Dyab Abou Jahjah*, 9 septembre 2024
Si on permet d’oublier Gaza, cela va créer un précédent – le monde qu’hériteront vos enfants, lui aussi, pourrait faire l’objet de massacres sans qu’il en soit réclamé des comptes ; ce serait un monde où les puissants décideront de qui vit et de qui meurt, sans le moindre égard pour la justice.
Tel est le choix qui nous attend : soit Gaza marquera la fin de l’impunité, et le monde optera finalement pour la justice, soit il annoncera l’effondrement de tout ce à quoi nous prétendons attacher de la valeur – le pouvoir de la loi, la dignité humaine et l’avenir d’un monde civilisé.
Si nous n’agissons pas maintenant, Gaza va devenir le moment déterminant où le monde choisira de laisser les puissants réécrire les règles, nous rendant tous vulnérables au même sort. Il nous faut prendre une décision : Allons-nous permettre à ce précédent d’avoir lieu, ou allons-nous dire « jamais plus » ? L’avenir de nos enfants dépend de notre réponse.

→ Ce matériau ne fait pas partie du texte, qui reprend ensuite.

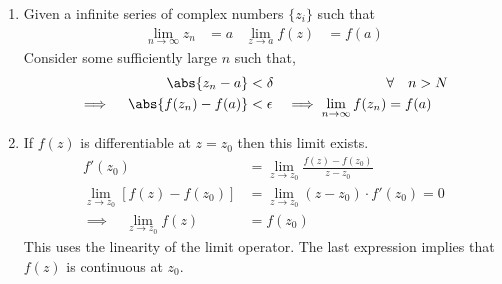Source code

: \begin{enumerate}
\begin{enumerate}
              \item Given a infinite series of complex numbers $ \{z_i\} $ such that
                    \begin{align}
                        \lim_{n \to \infty} z_n & = a    &
                        \lim_{z \to a} f(z)     & = f(a)
                    \end{align}
                    Consider some sufficiently large $ n $ such that,
                    \begin{align}
                        \abs{z_n - a}                      & < \delta            &
                                                           & \forall \quad n > N   \\
                        \implies \quad \abs{f(z_n) - f(a)} & < \epsilon          &
                        \implies \lim_{n \to
                        \infty}f(z_n)                      & = f(a)
                    \end{align}

              \item If $ f(z) $ is differentiable at $ z = z_0 $ then this limit
                    exists.
                    \begin{align}
                        f'(z_0)                              &
                        = \lim_{z \to z_0} \frac{f(z) - f(z_0)}{z - z_0} \\
                        \lim_{z \to z_0} [f(z) - f(z_0)]     &
                        = \lim_{z \to z_0} (z - z_0) \cdot f'(z_0) = 0   \\
                        \implies \quad \lim_{z \to z_0} f(z) & = f(z_0)
                    \end{align}
                    This uses the linearity of the limit operator. The last expression
                    implies that $ f(z) $ is continuous at $ z_0 $.


\end{enumerate}
\end{enumerate}
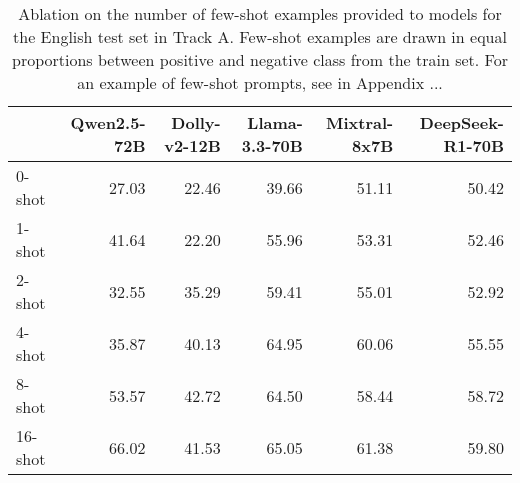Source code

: \begin{table*}
\centering
\begin{tabular}{lrrrrr}
\toprule
 & Qwen2.5-72B & Dolly-v2-12B & Llama-3.3-70B & Mixtral-8x7B & DeepSeek-R1-70B \\
\midrule
0-shot & 27.03 & 22.46 & 39.66 & 51.11 & 50.42 \\
1-shot & 41.64 & 22.20 & 55.96 & 53.31 & 52.46 \\
2-shot & 32.55 & 35.29 & 59.41 & 55.01 & 52.92 \\
4-shot & 35.87 & 40.13 & 64.95 & 60.06 & 55.55 \\
8-shot & 53.57 & 42.72 & 64.50 & 58.44 & 58.72 \\
16-shot & 66.02 & 41.53 & 65.05 & 61.38 & 59.80 \\
\bottomrule
\end{tabular}
\caption{Ablation on the number of few-shot examples provided to models for the English test set in Track A. Few-shot examples are drawn in equal proportions between positive and negative class from the train set. For an example of few-shot prompts, see  in Appendix ...}
\label{tab:ablation-few-shot}
\end{table*}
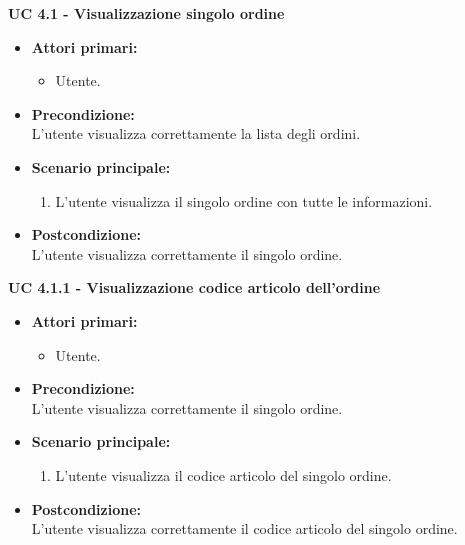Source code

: \vspace{0.5cm}

\noindent \textbf{\large UC 4.1 - Visualizzazione singolo ordine}
\label{uc:visualizzazione-singolo-ordine}
\begin{itemize}

	\item \textbf{Attori primari: }
		\begin{itemize}
			\item Utente.
		\end{itemize}

	\item \textbf{Precondizione: }\\[0.3cm]
		L'utente visualizza correttamente la lista degli ordini.

	\item \textbf{Scenario principale: }
		\begin{enumerate}
			\item L'utente visualizza il singolo ordine con tutte le informazioni.
		\end{enumerate}
		

	\item \textbf{Postcondizione: }\\[0.3cm]
		L'utente visualizza correttamente il singolo ordine.

\end{itemize}

\vspace{0.5cm}

\noindent \textbf{\large UC 4.1.1 - Visualizzazione codice articolo dell'ordine}
\label{uc:visualizzazione-codice-articolo}
\begin{itemize}

	\item \textbf{Attori primari: }
		\begin{itemize}
			\item Utente.
		\end{itemize}

	\item \textbf{Precondizione: }\\[0.3cm]
		L'utente visualizza correttamente il singolo ordine.

	\item \textbf{Scenario principale: }
		\begin{enumerate}
			\item L'utente visualizza il codice articolo del singolo ordine.
		\end{enumerate}
		

	\item \textbf{Postcondizione: }\\[0.3cm]
		L'utente visualizza correttamente il codice articolo del singolo ordine.

\end{itemize}

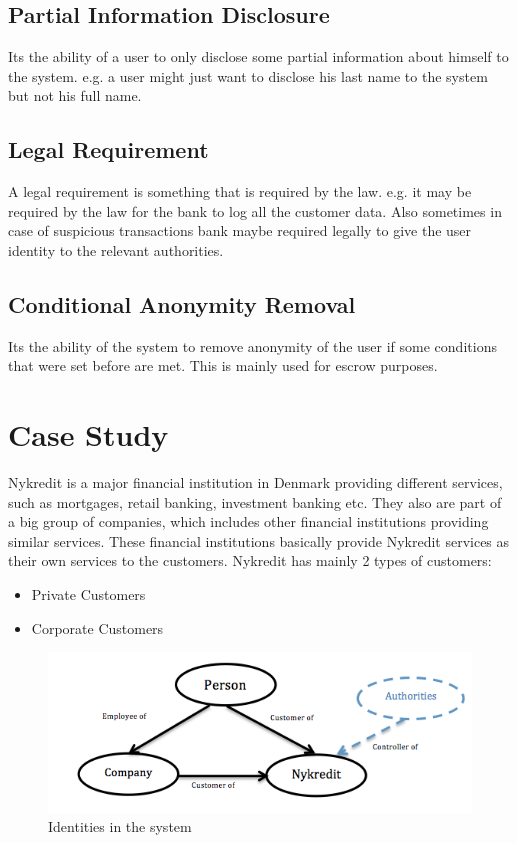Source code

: \subsection{Partial Information Disclosure}
Its the ability of a user to only disclose some partial information about himself to the system. e.g. a user might just want to disclose his last name to the system but not his full name.
\subsection{Legal Requirement}
A legal requirement is something that is required by the law. e.g. it may be required by the law for the bank to log all the customer data. Also sometimes in case of suspicious transactions bank maybe required legally to give the user identity to the relevant authorities.
\subsection{Conditional Anonymity Removal}
Its the ability of the system to remove anonymity of the user if some conditions that were set before are met. This is mainly used for escrow purposes.

\section{Case Study}
Nykredit is a major financial institution in Denmark providing different services, such as mortgages, retail banking, investment banking etc. They also are part of a big group of companies, which includes other financial institutions providing similar services. These financial institutions basically provide Nykredit services as their own services to the customers.
Nykredit has mainly 2 types of customers:
\begin{itemize}
\item Private Customers
\item Corporate Customers
\end{itemize}
\begin{figure}[h]
	\centering
	\includegraphics[width=\textwidth]{figures/Customers}
	\caption{Identities in the system}
	\label{fig:Customers}
\end{figure}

Naturellement, d’aucuns pourraient prétendre que ce discours sur le règne de la justice et du droit a toujours été un mensonge et que nous le savions dès le début. Jusqu’à un certain point, ils auraient raison.

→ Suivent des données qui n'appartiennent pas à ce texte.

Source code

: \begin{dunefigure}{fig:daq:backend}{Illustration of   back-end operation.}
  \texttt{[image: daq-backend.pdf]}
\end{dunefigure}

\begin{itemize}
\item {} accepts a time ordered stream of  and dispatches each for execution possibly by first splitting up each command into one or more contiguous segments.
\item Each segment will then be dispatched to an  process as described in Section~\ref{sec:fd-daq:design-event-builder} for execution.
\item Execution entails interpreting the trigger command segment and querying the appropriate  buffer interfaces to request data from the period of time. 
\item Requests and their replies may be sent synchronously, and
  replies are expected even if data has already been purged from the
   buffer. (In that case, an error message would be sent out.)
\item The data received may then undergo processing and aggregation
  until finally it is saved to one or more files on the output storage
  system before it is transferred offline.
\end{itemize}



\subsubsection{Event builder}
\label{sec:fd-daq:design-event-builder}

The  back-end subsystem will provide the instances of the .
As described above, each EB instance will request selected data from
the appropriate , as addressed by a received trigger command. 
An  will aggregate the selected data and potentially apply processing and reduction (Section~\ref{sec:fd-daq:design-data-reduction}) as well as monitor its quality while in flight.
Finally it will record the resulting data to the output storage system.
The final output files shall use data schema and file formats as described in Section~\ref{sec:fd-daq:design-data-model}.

Mais le problème est plus compliqué, particulièrement quand on en vient à ce qui, juridiquement, est défini en tant que « crimes contre l’humanité ». Ces crimes ne sont pas que de simples crimes de guerre mais constituent une catégorie séparée de délits.
Les crimes de guerre impliquent des attaques contre des civils, qu’il s’agisse d’homicide, de viol, de vol ou de détention injustifiée, sans que ces actes fassent partie d’une politique systématique de la partie contrevenante.

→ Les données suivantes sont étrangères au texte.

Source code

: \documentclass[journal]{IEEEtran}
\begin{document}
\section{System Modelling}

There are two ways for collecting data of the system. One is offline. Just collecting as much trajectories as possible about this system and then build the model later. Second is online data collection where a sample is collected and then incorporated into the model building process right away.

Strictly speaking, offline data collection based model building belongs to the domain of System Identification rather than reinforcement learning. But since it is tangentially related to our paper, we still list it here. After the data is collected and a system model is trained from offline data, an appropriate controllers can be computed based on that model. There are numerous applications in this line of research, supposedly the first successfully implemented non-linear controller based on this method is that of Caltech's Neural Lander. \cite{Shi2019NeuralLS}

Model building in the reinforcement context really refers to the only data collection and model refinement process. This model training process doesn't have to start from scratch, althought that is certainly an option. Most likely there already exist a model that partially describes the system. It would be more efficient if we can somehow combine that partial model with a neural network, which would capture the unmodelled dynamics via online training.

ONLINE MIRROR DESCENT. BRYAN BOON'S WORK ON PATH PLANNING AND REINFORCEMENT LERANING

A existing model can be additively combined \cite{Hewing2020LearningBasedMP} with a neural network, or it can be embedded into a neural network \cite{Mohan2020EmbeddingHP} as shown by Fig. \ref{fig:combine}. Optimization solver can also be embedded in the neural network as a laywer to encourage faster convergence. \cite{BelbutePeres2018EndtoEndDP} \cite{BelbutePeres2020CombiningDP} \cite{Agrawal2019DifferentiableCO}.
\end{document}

Cela arrive dans chaque guerre, sans exception, et dans tous les camps. De même que chaque société a ses criminels, chaque armée a les siens. Par exemple, si un soldat ou un combattant tue un civil de sa propre initiative, il s’agit d’un crime de guerre, de la part de cet individu, mais pas d’un crime contre l’humanité dans le sens juridique du terme.
Toutefois, si le meurtre de civils est ordonné par des dirigeants, cela devient un crime contre l’humanité. La nature systématique des crimes de guerre peut indiquer qu’ils constituent un choix politique et stratégique, même en l’absence d’un ordre écrit officiel émanant de la direction. Quand les crimes sont systématiques, ils font intrinsèquement partie d’un plan plus large, systémique.
Les crimes de guerre systématiques peuvent être classés eux aussi comme des crimes contre l’humanité. En tant que tels, le droit international ne requiert pas la preuve d’un ordre spécifique pour établir qu’il s’agit de crimes contre l’humanité ; il requiert plutôt une preuve de l’intention. La nature structurée et répétitive de ces crimes sert de preuve de cette intention et cela suffit à les qualifier de crimes contre l’humanité, même s’ils n’ont pas fait l’objet d’un ordre explicite.
Bien des gens pensent que discuter de génocide nécessite la mort de centaines de milliers de personnes ou d’un pourcentage significatif de la population totale d’un groupe donné. Voici tout juste deux jours, j’ai vu sur une chaîne d’information un représentant d’une organisation juive de France qui disait que ce qui se passe à Gaza n’est pas un génocide parce que le pourcentage des personnes tuées représente quelque 2 pour 100 de la population. Pour qu’on puisse parler de génocide, 800 000 personnes devraient mourir.
Cette perception provient du fait que, dans la culture populaire européenne, le génocide est souvent associé à des événements comme l’Holocauste. De nombreux Européens ont tendance à croire qu’un génocide implique non seulement de très grands nombres de morts mais également des méthodes industrialisées d’exécution.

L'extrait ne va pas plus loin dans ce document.